Saved data entries
Content starts
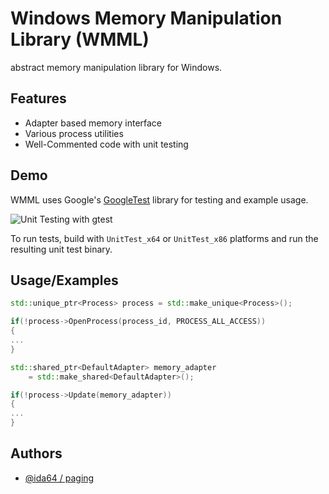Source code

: 
# Windows Memory Manipulation Library (WMML)

abstract memory manipulation library for Windows.
## Features

- Adapter based memory interface
- Various process utilities
- Well-Commented code with unit testing
## Demo

WMML uses Google's [GoogleTest](https://github.com/google/googletest) library for testing and example usage.

![Unit Testing with gtest](https://i.ibb.co/HYR8Q7y/image.png)

To run tests, build with `UnitTest_x64` or `UnitTest_x86` platforms and run the resulting unit test binary.

## Usage/Examples

```cpp
std::unique_ptr<Process> process = std::make_unique<Process>();

if(!process->OpenProcess(process_id, PROCESS_ALL_ACCESS))
{
...
}

std::shared_ptr<DefaultAdapter> memory_adapter
    = std::make_shared<DefaultAdapter>();

if(!process->Update(memory_adapter))
{
...
}
```

## Authors

- [@ida64 / paging](https://www.github.com/ida64)

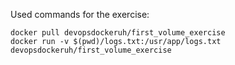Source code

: Used commands for the exercise:

```
docker pull devopsdockeruh/first_volume_exercise
docker run -v $(pwd)/logs.txt:/usr/app/logs.txt devopsdockeruh/first_volume_exercise
```
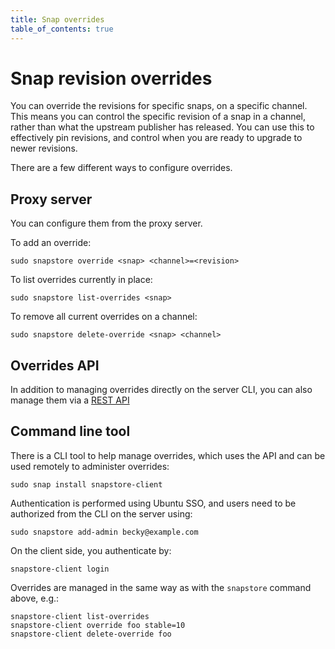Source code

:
 ```yaml
---
title: Snap overrides
table_of_contents: true
---
```


# Snap revision overrides

You can override the revisions for specific snaps, on a specific
channel. This means you can control the specific revision of a snap in
a channel, rather than what the upstream publisher has released. You can
use this to effectively pin revisions, and control when you are ready to
upgrade to newer revisions.

There are a few different ways to configure overrides.

## Proxy server

You can configure them from the proxy server.

To add an override:

    sudo snapstore override <snap> <channel>=<revision>

To list overrides currently in place:

    sudo snapstore list-overrides <snap>

To remove all current overrides on a channel:

    sudo snapstore delete-override <snap> <channel>

## Overrides API

In addition to managing overrides directly on the server CLI, you
can also manage them via a [REST API](api-overrides.html)


## Command line tool

There is a CLI tool to help manage overrides, which uses the API and can
be used remotely to administer overrides:

    sudo snap install snapstore-client

Authentication is performed using Ubuntu SSO, and users need to be
authorized from the CLI on the server using:

    sudo snapstore add-admin becky@example.com

On the client side, you authenticate by:

    snapstore-client login

Overrides are managed in the same way as with the `snapstore` command
above, e.g.:

    snapstore-client list-overrides
    snapstore-client override foo stable=10
    snapstore-client delete-override foo
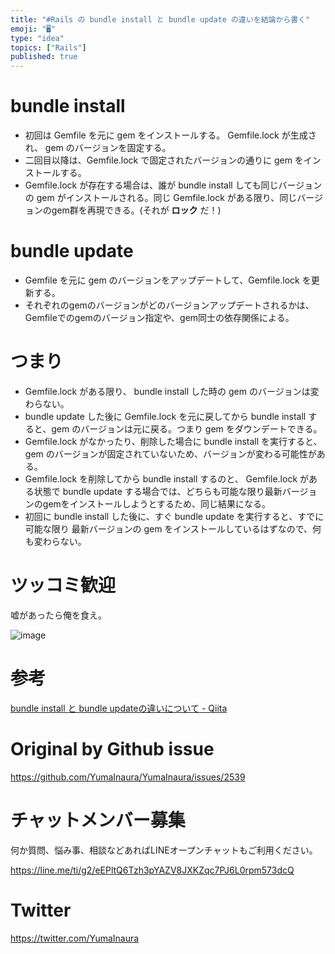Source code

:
 ```yaml
---
title: "#Rails の bundle install と bundle update の違いを結論から書く"
emoji: "🖥"
type: "idea"
topics: ["Rails"]
published: true
---
```


# bundle install

- 初回は Gemfile を元に gem をインストールする。 Gemfile.lock が生成され、 gem のバージョンを固定する。
- 二回目以降は、Gemfile.lock で固定されたバージョンの通りに gem をインストールする。
- Gemfile.lock が存在する場合は、誰が bundle install しても同じバージョンの gem がインストールされる。同じ Gemfile.lock がある限り、同じバージョンのgem群を再現できる。(それが **ロック** だ！)

# bundle update

- Gemfile を元に gem のバージョンをアップデートして、Gemfile.lock を更新する。
- それぞれのgemのバージョンがどのバージョンアップデートされるかは、Gemfileでのgemのバージョン指定や、gem同士の依存関係による。

# つまり

- Gemfile.lock がある限り、 bundle install した時の gem のバージョンは変わらない。
- bundle update した後に Gemfile.lock を元に戻してから bundle install すると、gem のバージョンは元に戻る。つまり gem をダウンデートできる。
- Gemfile.lock がなかったり、削除した場合に bundle install を実行すると、gem のバージョンが固定されていないため、バージョンが変わる可能性がある。
- Gemfile.lock を削除してから bundle install するのと、 Gemfile.lock がある状態で bundle update する場合では、どちらも可能な限り最新バージョンのgemをインストールしようとするため、同じ結果になる。
- 初回に bundle install した後に、すぐ bundle update を実行すると、すでに可能な限り 最新バージョンの gem をインストールしているはずなので、何も変わらない。

# ツッコミ歓迎

嘘があったら俺を食え。

![image](https://user-images.githubusercontent.com/13635059/65807092-dd5b4b00-e1c7-11e9-9ee5-c433913cf84d.png)

# 参考

[bundle install と bundle updateの違いについて - Qiita](https://qiita.com/lasershow/items/1a048d03ddaaba98171e)

# Original by Github issue

https://github.com/YumaInaura/YumaInaura/issues/2539








<!-- Update From Qiita API -->

# チャットメンバー募集


何か質問、悩み事、相談などあればLINEオープンチャットもご利用ください。

https://line.me/ti/g2/eEPltQ6Tzh3pYAZV8JXKZqc7PJ6L0rpm573dcQ





# Twitter


https://twitter.com/YumaInaura


<!-- Update From Qiita API -->


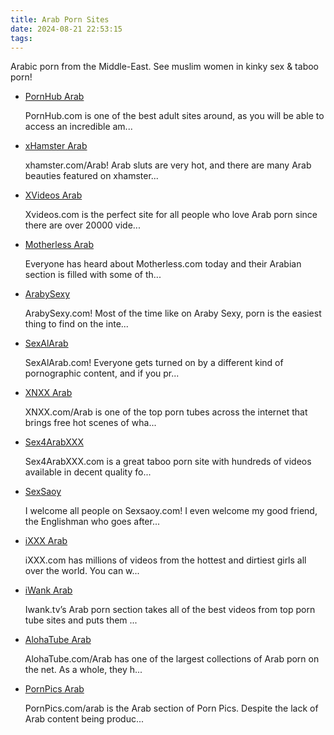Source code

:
 ```yaml
---
title: Arab Porn Sites
date: 2024-08-21 22:53:15
tags:
---
```

Arabic porn from the Middle-East. See muslim women in kinky sex & taboo porn!
<ul><li class="category-item visible" data-site-id="1719"><div class="category-item-content"><a class="link-analytics link-icon-base icon icon158" href="https://www.pornhub.com/video?c=98&amp;o=mv&amp;cc=eg" target="_blank" rel="nofollow noopener" data-category="Arab Porn Sites" data-category-link="https://www.pornhub.com/video?c=98&amp;o=mv&amp;cc=eg" data-visit-site-id="1719">PornHub Arab</a><a class="review" href="https://theporndude.com/1719/pornhubarab" target="_blank" rel="noopener" aria-label="Review button" data-visit-site-id="1719"></a><p class="desc">PornHub.com is one of the best adult sites around, as you will be able to access an incredible am...</p></div></li><li class="category-item visible" data-site-id="695"><div class="category-item-content"><a class="link-analytics link-icon-base icon icon49" href="https://xhamster.com/search/arab?sort=best" target="_blank" rel="nofollow noopener" data-category="Arab Porn Sites" data-category-link="https://xhamster.com/search/arab?sort=best" data-visit-site-id="695">xHamster Arab</a><a class="review" href="https://theporndude.com/695/xhamsterarab" target="_blank" rel="noopener" aria-label="Review button" data-visit-site-id="695"></a><p class="desc">xhamster.com/Arab! Arab sluts are very hot, and there are many Arab beauties featured on xhamster...</p></div></li><li class="category-item visible" data-site-id="1971"><div class="category-item-content"><a class="link-analytics link-icon-base icon icon437" href="https://www.xvideos.com/?k=arab" target="_blank" rel="nofollow noopener" data-category="Arab Porn Sites" data-category-link="https://www.xvideos.com/?k=arab" data-visit-site-id="1971">XVideos Arab</a><a class="review" href="https://theporndude.com/1971/xvideosarab" target="_blank" rel="noopener" aria-label="Review button" data-visit-site-id="1971"></a><p class="desc">Xvideos.com is the perfect site for all people who love Arab porn since there are over 20000 vide...</p></div></li><li class="category-item visible" data-site-id="694"><div class="category-item-content"><a class="link-analytics link-icon-base icon icon157" href="https://motherless.com/term/arab" target="_blank" rel="nofollow noopener" data-category="Arab Porn Sites" data-category-link="https://motherless.com/term/arab" data-visit-site-id="694">Motherless Arab</a><a class="review" href="https://theporndude.com/694/motherlessarab" target="_blank" rel="noopener" aria-label="Review button" data-visit-site-id="694"></a><p class="desc">Everyone has heard about Motherless.com today and their Arabian section is filled with some of th...</p></div></li><li class="category-item visible" data-site-id="1956"><div class="category-item-content"><a class="link-analytics link-icon-base ctm-icon ctm-icon1956" href="https://arabysexy.com/" target="_blank" rel="nofollow noopener" data-category="Arab Porn Sites" data-category-link="https://arabysexy.com/" data-visit-site-id="1956">ArabySexy</a><a class="review" href="https://theporndude.com/1956/arabysexy" target="_blank" rel="noopener" aria-label="Review button" data-visit-site-id="1956"></a><p class="desc">ArabySexy.com! Most of the time like on Araby Sexy, porn is the easiest thing to find on the inte...</p></div></li><li class="category-item visible" data-site-id="2848"><div class="category-item-content"><a class="link-analytics link-icon-base ctm-icon ctm-icon2848" href="https://theporndude.com/2848/sexalarab" target="_blank" rel="noopener" data-visit-site-id="2848">SexAlArab</a><a class="review_force" href="https://theporndude.com/2848/sexalarab" target="_blank" rel="noopener" aria-label="Review button" data-visit-site-id="2848"></a><p class="desc">SexAlArab.com! Everyone gets turned on by a different kind of pornographic content, and if you pr...</p></div></li><li class="category-item visible" data-site-id="4422"><div class="category-item-content"><a class="link-analytics link-icon-base icon icon438" href="https://theporndude.com/4422/xnxxarab" target="_blank" rel="noopener" data-visit-site-id="4422">XNXX Arab</a><a class="review_force" href="https://theporndude.com/4422/xnxxarab" target="_blank" rel="noopener" aria-label="Review button" data-visit-site-id="4422"></a><p class="desc">XNXX.com/Arab is one of the top porn tubes across the internet that brings free hot scenes of wha...</p></div></li><li class="category-item visible" data-site-id="3482"><div class="category-item-content"><a class="link-analytics link-icon-base ctm-icon ctm-icon3482" href="https://theporndude.com/3482/sex4arabxxx" target="_blank" rel="noopener" data-visit-site-id="3482">Sex4ArabXXX</a><a class="review_force" href="https://theporndude.com/3482/sex4arabxxx" target="_blank" rel="noopener" aria-label="Review button" data-visit-site-id="3482"></a><p class="desc">Sex4ArabXXX.com is a great taboo porn site with hundreds of videos available in decent quality fo...</p></div></li><li class="category-item visible" data-site-id="2467"><div class="category-item-content"><a class="link-analytics link-icon-base icon icon100" href="https://theporndude.com/2467/sexsaoy" target="_blank" rel="noopener" data-visit-site-id="2467">SexSaoy</a><a class="review_force" href="https://theporndude.com/2467/sexsaoy" target="_blank" rel="noopener" aria-label="Review button" data-visit-site-id="2467"></a><p class="desc">I welcome all people on Sexsaoy.com! I even welcome my good friend, the Englishman who goes after...</p></div></li><li class="category-item visible" data-site-id="8510"><div class="category-item-content"><a class="link-analytics link-icon-base icon icon452" href="https://theporndude.com/8510/ixxxarab" target="_blank" rel="noopener" data-visit-site-id="8510">iXXX Arab</a><a class="review_force" href="https://theporndude.com/8510/ixxxarab" target="_blank" rel="noopener" aria-label="Review button" data-visit-site-id="8510"></a><p class="desc">iXXX.com has millions of videos from the hottest and dirtiest girls all over the world. You can w...</p></div></li><li class="category-item visible" data-site-id="8511"><div class="category-item-content"><a class="link-analytics link-icon-base icon icon496" href="https://theporndude.com/8511/iwankarab" target="_blank" rel="noopener" data-visit-site-id="8511">iWank Arab</a><a class="review_force" href="https://theporndude.com/8511/iwankarab" target="_blank" rel="noopener" aria-label="Review button" data-visit-site-id="8511"></a><p class="desc">Iwank.tv’s Arab porn section takes all of the best videos from top porn tube sites and puts them ...</p></div></li><li class="category-item visible" data-site-id="8512"><div class="category-item-content"><a class="link-analytics link-icon-base icon icon485" href="https://theporndude.com/8512/alohatubearab" target="_blank" rel="noopener" data-visit-site-id="8512">AlohaTube Arab</a><a class="review_force" href="https://theporndude.com/8512/alohatubearab" target="_blank" rel="noopener" aria-label="Review button" data-visit-site-id="8512"></a><p class="desc">AlohaTube.com/Arab has one of the largest collections of Arab porn on the net. As a whole, they h...</p></div></li><li class="category-item visible" data-site-id="8513"><div class="category-item-content"><a class="link-analytics link-icon-base icon icon450" href="https://theporndude.com/8513/pornpicsarab" target="_blank" rel="noopener" data-visit-site-id="8513">PornPics Arab</a><a class="review_force" href="https://theporndude.com/8513/pornpicsarab" target="_blank" rel="noopener" aria-label="Review button" data-visit-site-id="8513"></a><p class="desc">PornPics.com/arab is the Arab section of Porn Pics. Despite the lack of Arab content being produc...</p></div></li></ul>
Content ends
WORK REQUEST:
The answer must be the lines above from the one containing "- Gemfile.lock がある限り、" through the one containing "Arabic porn from", reproduced exactly, with no pictures and nothing else.

EXERCISE SOLUTION:
- Gemfile.lock がある限り、 bundle install した時の gem のバージョンは変わらない。
- bundle update した後に Gemfile.lock を元に戻してから bundle install すると、gem のバージョンは元に戻る。つまり gem をダウンデートできる。
- Gemfile.lock がなかったり、削除した場合に bundle install を実行すると、gem のバージョンが固定されていないため、バージョンが変わる可能性がある。
- Gemfile.lock を削除してから bundle install するのと、 Gemfile.lock がある状態で bundle update する場合では、どちらも可能な限り最新バージョンのgemをインストールしようとするため、同じ結果になる。
- 初回に bundle install した後に、すぐ bundle update を実行すると、すでに可能な限り 最新バージョンの gem をインストールしているはずなので、何も変わらない。

# ツッコミ歓迎

嘘があったら俺を食え。

![image](https://user-images.githubusercontent.com/13635059/65807092-dd5b4b00-e1c7-11e9-9ee5-c433913cf84d.png)

# 参考

[bundle install と bundle updateの違いについて - Qiita](https://qiita.com/lasershow/items/1a048d03ddaaba98171e)

# Original by Github issue

https://github.com/YumaInaura/YumaInaura/issues/2539








<!-- Update From Qiita API -->

# チャットメンバー募集


何か質問、悩み事、相談などあればLINEオープンチャットもご利用ください。

https://line.me/ti/g2/eEPltQ6Tzh3pYAZV8JXKZqc7PJ6L0rpm573dcQ





# Twitter


https://twitter.com/YumaInaura


<!-- Update From Qiita API -->


Source code

:
 ```yaml
---
title: Arab Porn Sites
date: 2024-08-21 22:53:15
tags:
---
```

Arabic porn from the Middle-East. See muslim women in kinky sex & taboo porn!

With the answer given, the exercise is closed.